Dataset records
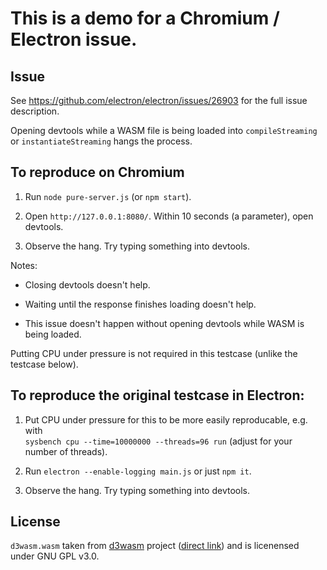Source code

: # This is a demo for a Chromium / Electron issue.

## Issue

See https://github.com/electron/electron/issues/26903 for the full issue description.

Opening devtools while a WASM file is being loaded into `compileStreaming` or `instantiateStreaming`
hangs the process.

## To reproduce on Chromium

1. Run `node pure-server.js` (or `npm start`).

2. Open `http://127.0.0.1:8080/`. Within 10 seconds (a parameter), open devtools.

3. Observe the hang. Try typing something into devtools.

Notes:

* Closing devtools doesn't help.

* Waiting until the response finishes loading doesn't help.

* This issue doesn't happen without opening devtools while WASM is being loaded.

Putting CPU under pressure is not required in this testcase (unlike the testcase below).

## To reproduce the original testcase in Electron:

1. Put CPU under pressure for this to be more easily reproducable, e.g. with \
   `sysbench cpu --time=10000000 --threads=96 run` (adjust for your number of threads).

2. Run `electron --enable-logging main.js` or just `npm it`.

3. Observe the hang. Try typing something into devtools.

## License

`d3wasm.wasm` taken from [d3wasm](https://github.com/gabrielcuvillier/d3wasm) project
([direct link](https://wasm.continuation-labs.com/d3demo/d3wasm.wasm)) and is licenensed under
GNU GPL v3.0.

Work to be completed:
From the data above, reproduce word for word the lines running from the line with "Opening devtools while a" to the line with "is being loaded.", ends included.

Response:
Opening devtools while a WASM file is being loaded into `compileStreaming` or `instantiateStreaming`
hangs the process.

## To reproduce on Chromium

1. Run `node pure-server.js` (or `npm start`).

2. Open `http://127.0.0.1:8080/`. Within 10 seconds (a parameter), open devtools.

3. Observe the hang. Try typing something into devtools.

Notes:

* Closing devtools doesn't help.

* Waiting until the response finishes loading doesn't help.

* This issue doesn't happen without opening devtools while WASM is being loaded.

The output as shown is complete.